++++ Data extract ++++

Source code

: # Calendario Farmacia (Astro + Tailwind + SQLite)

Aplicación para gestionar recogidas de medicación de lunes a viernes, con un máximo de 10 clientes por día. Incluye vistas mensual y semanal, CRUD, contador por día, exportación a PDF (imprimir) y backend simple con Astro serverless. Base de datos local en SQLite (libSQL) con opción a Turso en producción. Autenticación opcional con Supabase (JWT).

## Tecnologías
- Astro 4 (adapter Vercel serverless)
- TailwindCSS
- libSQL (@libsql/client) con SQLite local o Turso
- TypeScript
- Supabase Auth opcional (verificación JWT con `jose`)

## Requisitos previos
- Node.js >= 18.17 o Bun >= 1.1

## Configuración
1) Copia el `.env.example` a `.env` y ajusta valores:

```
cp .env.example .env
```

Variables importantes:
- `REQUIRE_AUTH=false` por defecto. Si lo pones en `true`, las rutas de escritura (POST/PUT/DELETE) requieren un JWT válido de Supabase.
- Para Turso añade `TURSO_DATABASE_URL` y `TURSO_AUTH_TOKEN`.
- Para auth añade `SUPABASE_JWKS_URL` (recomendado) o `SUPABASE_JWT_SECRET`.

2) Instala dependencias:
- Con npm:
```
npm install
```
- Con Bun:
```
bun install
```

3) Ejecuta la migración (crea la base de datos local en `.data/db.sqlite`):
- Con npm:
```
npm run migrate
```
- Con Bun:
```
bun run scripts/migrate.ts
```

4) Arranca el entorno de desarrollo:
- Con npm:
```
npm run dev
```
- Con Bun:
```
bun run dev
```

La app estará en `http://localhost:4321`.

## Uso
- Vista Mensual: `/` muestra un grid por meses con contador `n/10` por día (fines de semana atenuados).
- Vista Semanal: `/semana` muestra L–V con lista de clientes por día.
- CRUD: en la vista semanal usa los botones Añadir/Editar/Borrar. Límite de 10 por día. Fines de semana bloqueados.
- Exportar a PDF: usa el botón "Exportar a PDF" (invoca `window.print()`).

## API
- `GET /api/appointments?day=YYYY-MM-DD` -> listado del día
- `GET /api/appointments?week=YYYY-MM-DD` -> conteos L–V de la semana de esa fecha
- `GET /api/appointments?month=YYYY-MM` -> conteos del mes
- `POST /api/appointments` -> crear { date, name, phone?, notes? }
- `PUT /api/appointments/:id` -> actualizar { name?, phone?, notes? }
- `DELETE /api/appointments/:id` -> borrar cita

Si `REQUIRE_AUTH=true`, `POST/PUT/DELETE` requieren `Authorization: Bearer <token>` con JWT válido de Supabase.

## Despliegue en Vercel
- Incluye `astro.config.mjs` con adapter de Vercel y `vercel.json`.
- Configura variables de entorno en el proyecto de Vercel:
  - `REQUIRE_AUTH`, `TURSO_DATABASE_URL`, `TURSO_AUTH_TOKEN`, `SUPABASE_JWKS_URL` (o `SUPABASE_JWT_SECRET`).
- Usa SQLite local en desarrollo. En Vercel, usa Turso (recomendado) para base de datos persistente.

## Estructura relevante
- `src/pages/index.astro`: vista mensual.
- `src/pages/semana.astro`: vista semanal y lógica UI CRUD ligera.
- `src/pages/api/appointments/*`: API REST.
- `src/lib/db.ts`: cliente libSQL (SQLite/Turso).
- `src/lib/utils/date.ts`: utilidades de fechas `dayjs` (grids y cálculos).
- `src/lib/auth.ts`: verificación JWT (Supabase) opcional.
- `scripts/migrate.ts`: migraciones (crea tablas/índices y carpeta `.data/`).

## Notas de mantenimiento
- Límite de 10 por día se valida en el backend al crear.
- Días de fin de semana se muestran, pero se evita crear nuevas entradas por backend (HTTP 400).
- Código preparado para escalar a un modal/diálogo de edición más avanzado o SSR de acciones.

++++

- Required action -
Pick out, from the lines above, every one that contains the string "verificación".

- Result for this exercise -
- Supabase Auth opcional (verificación JWT con `jose`)
- `src/lib/auth.ts`: verificación JWT (Supabase) opcional.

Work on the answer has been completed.